La escena es sorprendente. Los discípulos se acercan a Jesús con un problema. Esta vez, el portador del grupo no es Pedro, sino Juan, uno de los dos hermanos que andan buscando los primeros puestos. Ahora pretende que el grupo de discípulos tenga la exclusiva de Jesús y el monopolio de su acción liberadora. Vienen preocupados. Un exorcista no integrado en el grupo está echando demonios en nombre de Jesús.

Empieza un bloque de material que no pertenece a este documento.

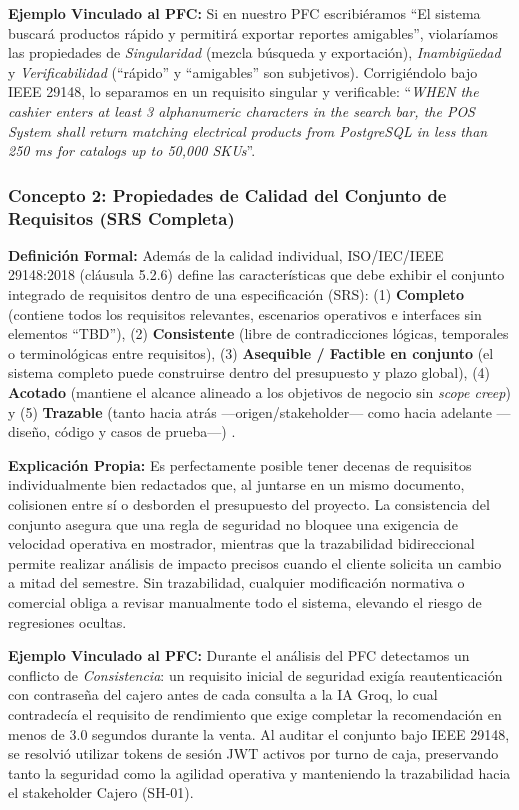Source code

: \textbf{Ejemplo Vinculado al PFC:} Si en nuestro PFC escribiéramos ``El sistema buscará productos rápido y permitirá exportar reportes amigables'', violaríamos las propiedades de \textit{Singularidad} (mezcla búsqueda y exportación), \textit{Inambigüedad} y \textit{Verificabilidad} (``rápido'' y ``amigables'' son subjetivos). Corrigiéndolo bajo IEEE 29148, lo separamos en un requisito singular y verificable: ``\textit{WHEN the cashier enters at least 3 alphanumeric characters in the search bar, the POS System shall return matching electrical products from PostgreSQL in less than 250 ms for catalogs up to 50,000 SKUs}''.

\subsubsection{Concepto 2: Propiedades de Calidad del Conjunto de Requisitos (SRS Completa)}
\textbf{Definición Formal:} Además de la calidad individual, ISO/IEC/IEEE 29148:2018 (cláusula 5.2.6) define las características que debe exhibir el conjunto integrado de requisitos dentro de una especificación (SRS): (1) \textbf{Completo} (contiene todos los requisitos relevantes, escenarios operativos e interfaces sin elementos ``TBD''), (2) \textbf{Consistente} (libre de contradicciones lógicas, temporales o terminológicas entre requisitos), (3) \textbf{Asequible / Factible en conjunto} (el sistema completo puede construirse dentro del presupuesto y plazo global), (4) \textbf{Acotado} (mantiene el alcance alineado a los objetivos de negocio sin \textit{scope creep}) y (5) \textbf{Trazable} (tanto hacia atrás —origen/stakeholder— como hacia adelante —diseño, código y casos de prueba—) \cite{ieee29148, swebok2024}.

\textbf{Explicación Propia:} Es perfectamente posible tener decenas de requisitos individualmente bien redactados que, al juntarse en un mismo documento, colisionen entre sí o desborden el presupuesto del proyecto. La consistencia del conjunto asegura que una regla de seguridad no bloquee una exigencia de velocidad operativa en mostrador, mientras que la trazabilidad bidireccional permite realizar análisis de impacto precisos cuando el cliente solicita un cambio a mitad del semestre. Sin trazabilidad, cualquier modificación normativa o comercial obliga a revisar manualmente todo el sistema, elevando el riesgo de regresiones ocultas.

\textbf{Ejemplo Vinculado al PFC:} Durante el análisis del PFC detectamos un conflicto de \textit{Consistencia}: un requisito inicial de seguridad exigía reautenticación con contraseña del cajero antes de cada consulta a la IA Groq, lo cual contradecía el requisito de rendimiento que exige completar la recomendación en menos de 3.0 segundos durante la venta. Al auditar el conjunto bajo IEEE 29148, se resolvió utilizar tokens de sesión JWT activos por turno de caja, preservando tanto la seguridad como la agilidad operativa y manteniendo la trazabilidad hacia el stakeholder Cajero (SH-01).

Los discípulos no se alegran de que la gente quede curada y pueda iniciar una vida más humana; solo piensan en el prestigio de su propio grupo. Por eso, han tratado de cortar de raíz su actuación. Esta es su única razón: "No es de los nuestros". Los discípulos dan por supuesto que, para actuar en nombre de Jesús y con su fuerza curadora, es necesario ser miembro de su grupo. Nadie puede apelar a Jesús y trabajar por un mundo más humano, sin formar parte de la Iglesia. ¿Es realmente así? ¿Qué piensa Jesús? Sus primeras palabras son rotundas: "No se lo impidáis". El Nombre de Jesús y su fuerza humanizadora son más importantes que el pequeño grupo de sus discípulos. Es bueno que la salvación que trae Jesús se extienda más allá de la Iglesia establecida y ayude a las gentes a vivir de manera más humana. Nadie ha de verla como una competencia desleal.

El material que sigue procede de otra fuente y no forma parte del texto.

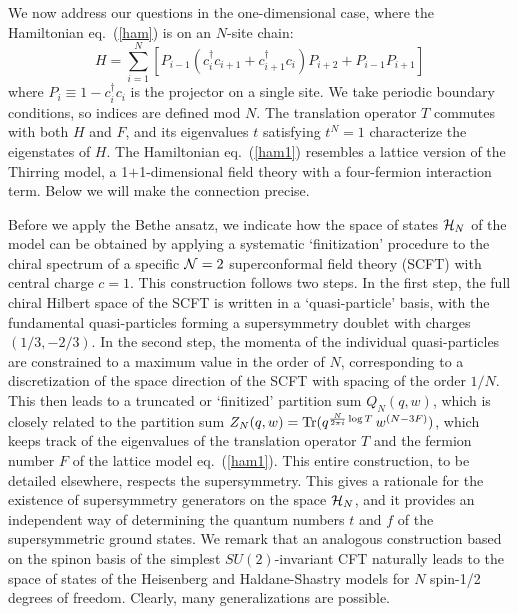 \documentclass[a4paper,prl,aps,twocolumn]{revtex4}
\begin{document}
We now address our questions in the one-dimensional case,
where the Hamiltonian eq.~(\ref{ham}) is on an $N$-site chain: 
\begin{equation}  
H= \sum_{i=1}^N \left[P_{i-1}  
\left( c^\dagger_i c_{i+1} + c^\dagger_{i+1}c_i\right)P_{i+2}  
 +P_{i-1}P_{i+1}\right]  
\label{ham1}  
\end{equation}  
where $P_i\equiv 1-c^\dagger_i c_i$ is the projector on a single site.  
We take periodic boundary conditions, so indices are defined 
mod $N$. The translation operator $T$ commutes with
both $H$ and $F$, and its
eigenvalues $t$ satisfying $t^N=1$ 
characterize the eigenstates of $H$. The Hamiltonian eq.~(\ref{ham1})
resembles a lattice version of the Thirring model,  
a 1$+$1-dimensional field theory with a four-fermion interaction term.   
Below we will make the connection precise.
  
Before we apply the Bethe ansatz,  
we indicate how the space of states ${\cal H}_N$ of the model can be  
obtained by applying a systematic `finitization' procedure  
\cite{kjs-bs} to the chiral spectrum of a specific ${\cal N}=2$   
superconformal field theory (SCFT) with central charge $c=1$.   
This construction follows two steps. In the first step,  
the full chiral Hilbert space of the SCFT is written in a   
`quasi-particle' basis, with the fundamental quasi-particles 
forming a supersymmetry doublet with charges $(1/3,-2/3)$. 
In the second step, the momenta of the individual quasi-particles 
are constrained to  
a maximum value in the order of $N$, corresponding to a discretization  
of the space direction of the SCFT with spacing of the order $1/N$.   
This then leads to a truncated or `finitized' partition sum $Q_N(q,w)$,  
which is closely related to the partition sum   
$Z_N(q,w) = {\rm Tr}(q^{\frac{N}{2\pi i} \log T} \, w^{(N-3F)})$,   
which keeps track of the eigenvalues of the translation operator $T$   
and the fermion number $F$ of the lattice model eq.~(\ref{ham1}).  
This entire construction, to be detailed elsewhere, respects  
the supersymmetry. This gives a rationale for the existence   
of supersymmetry generators on the space ${\cal H}_N$, and it  
provides an independent way of determining the quantum numbers   
$t$ and $f$ of the supersymmetric ground states. We   
remark that an analogous construction based on the spinon basis of   
the simplest $SU(2)$-invariant CFT naturally leads to the space of   
states of the Heisenberg and Haldane-Shastry models for $N$ spin-1/2   
degrees of freedom. Clearly, many generalizations are possible.  
  
\end{document}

Jesús rompe toda tentación sectaria en sus seguidores. No ha constituido su grupo para controlar su salvación mesiánica. No es rabino de una escuela cerrada sino Profeta de una salvación abierta a todos. Su Iglesia ha de apoyar su Nombre allí donde es invocado para hacer el bien.  No quiere Jesús que entre sus seguidores se hable de los que son nuestros y de los que no lo son, los de dentro y los de fuera, los que pueden actuar en su nombre y los que no pueden hacerlo. Su modo de ver las cosas es diferente: "El que no está contra nosotros está a favor nuestro". En la sociedad moderna hay muchos hombres y mujeres que trabajan por un mundo más justo y humano sin pertenecer a la Iglesia. Algunos ni son creyentes, pero están abriendo caminos al reino de Dios y su justicia. Son de los nuestros. Hemos de alegrarnos en vez de mirarlos con resentimiento. Hemos de apoyarlos en vez de descalificarlos. Es un error vivir en la Iglesia viendo en todas partes hostilidad y maldad, creyendo ingenuamente que solo nosotros somos portadores del Espíritu.